### Requirement
Here is the listing. Report each line in it that contains the string "subsubsection".

### Data supplied

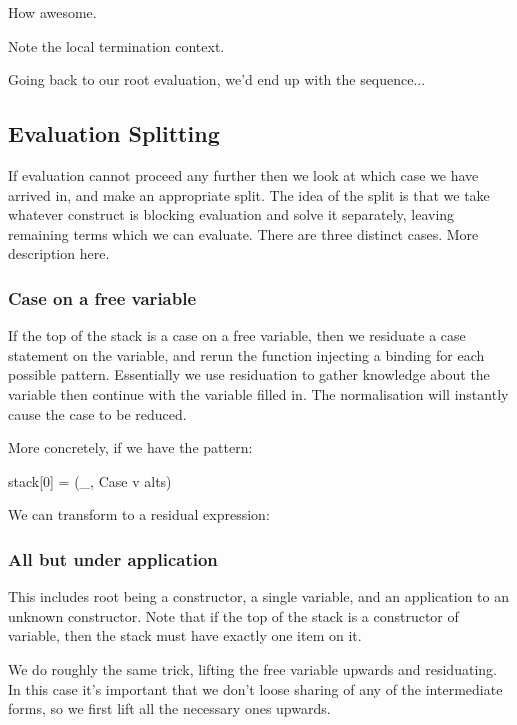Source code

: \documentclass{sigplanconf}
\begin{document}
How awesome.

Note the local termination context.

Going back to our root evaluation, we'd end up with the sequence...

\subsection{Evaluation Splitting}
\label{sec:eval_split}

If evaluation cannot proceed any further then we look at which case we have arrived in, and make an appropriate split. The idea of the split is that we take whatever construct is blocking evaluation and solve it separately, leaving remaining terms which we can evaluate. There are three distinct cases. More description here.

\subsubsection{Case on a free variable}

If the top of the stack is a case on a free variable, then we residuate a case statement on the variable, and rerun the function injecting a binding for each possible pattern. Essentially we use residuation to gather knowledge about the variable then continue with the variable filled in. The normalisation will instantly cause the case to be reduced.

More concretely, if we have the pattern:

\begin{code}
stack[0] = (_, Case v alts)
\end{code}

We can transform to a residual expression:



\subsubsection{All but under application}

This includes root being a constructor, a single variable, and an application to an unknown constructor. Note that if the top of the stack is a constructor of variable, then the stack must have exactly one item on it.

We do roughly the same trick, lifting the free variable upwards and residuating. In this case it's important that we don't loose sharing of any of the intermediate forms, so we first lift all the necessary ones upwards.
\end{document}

* * *

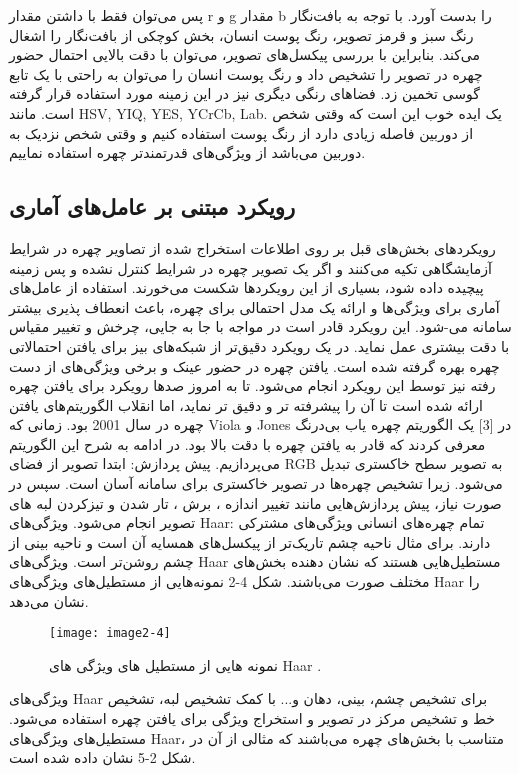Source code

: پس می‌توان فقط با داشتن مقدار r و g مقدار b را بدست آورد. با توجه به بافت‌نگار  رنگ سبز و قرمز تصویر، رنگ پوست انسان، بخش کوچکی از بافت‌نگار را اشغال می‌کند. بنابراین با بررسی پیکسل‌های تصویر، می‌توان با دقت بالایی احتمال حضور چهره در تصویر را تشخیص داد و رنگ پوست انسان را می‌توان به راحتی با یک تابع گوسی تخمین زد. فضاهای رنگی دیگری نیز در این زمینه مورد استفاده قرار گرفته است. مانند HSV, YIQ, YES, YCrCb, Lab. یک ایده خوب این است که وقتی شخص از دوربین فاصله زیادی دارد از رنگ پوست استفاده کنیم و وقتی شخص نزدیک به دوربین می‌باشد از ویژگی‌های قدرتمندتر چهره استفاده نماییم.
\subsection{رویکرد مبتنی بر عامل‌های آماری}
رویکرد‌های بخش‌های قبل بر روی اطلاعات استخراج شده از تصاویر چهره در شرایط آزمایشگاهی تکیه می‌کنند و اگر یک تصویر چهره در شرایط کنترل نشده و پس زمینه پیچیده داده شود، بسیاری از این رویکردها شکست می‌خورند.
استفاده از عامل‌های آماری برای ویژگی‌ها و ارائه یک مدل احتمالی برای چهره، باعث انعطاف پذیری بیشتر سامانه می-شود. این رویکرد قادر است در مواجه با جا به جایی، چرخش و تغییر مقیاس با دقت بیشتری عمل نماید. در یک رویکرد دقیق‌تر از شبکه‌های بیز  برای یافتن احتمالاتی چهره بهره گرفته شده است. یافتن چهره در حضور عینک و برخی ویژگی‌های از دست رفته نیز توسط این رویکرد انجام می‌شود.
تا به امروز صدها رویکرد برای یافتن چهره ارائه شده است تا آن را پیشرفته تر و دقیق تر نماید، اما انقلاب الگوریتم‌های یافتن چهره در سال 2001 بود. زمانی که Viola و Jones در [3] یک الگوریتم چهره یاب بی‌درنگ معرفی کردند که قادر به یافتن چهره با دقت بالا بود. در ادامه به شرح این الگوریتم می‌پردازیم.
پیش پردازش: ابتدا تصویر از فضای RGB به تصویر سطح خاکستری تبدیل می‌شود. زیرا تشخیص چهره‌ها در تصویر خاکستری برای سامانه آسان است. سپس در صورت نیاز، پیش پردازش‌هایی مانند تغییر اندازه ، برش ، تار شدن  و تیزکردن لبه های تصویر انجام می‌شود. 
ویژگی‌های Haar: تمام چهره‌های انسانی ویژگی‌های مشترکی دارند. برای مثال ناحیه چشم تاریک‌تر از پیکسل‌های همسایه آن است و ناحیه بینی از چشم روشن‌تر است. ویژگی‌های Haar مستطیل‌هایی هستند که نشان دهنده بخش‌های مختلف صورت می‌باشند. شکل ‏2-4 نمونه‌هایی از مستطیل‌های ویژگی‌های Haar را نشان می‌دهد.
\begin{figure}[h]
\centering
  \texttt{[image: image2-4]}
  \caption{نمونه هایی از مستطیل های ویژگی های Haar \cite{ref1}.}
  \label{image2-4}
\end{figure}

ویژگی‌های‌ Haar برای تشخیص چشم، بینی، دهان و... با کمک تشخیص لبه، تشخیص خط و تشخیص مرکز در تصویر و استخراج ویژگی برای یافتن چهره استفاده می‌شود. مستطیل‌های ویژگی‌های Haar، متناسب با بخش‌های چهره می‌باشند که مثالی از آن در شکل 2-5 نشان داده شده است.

### Completed task
\subsubsection{Case on a free variable}
\subsubsection{All but under application}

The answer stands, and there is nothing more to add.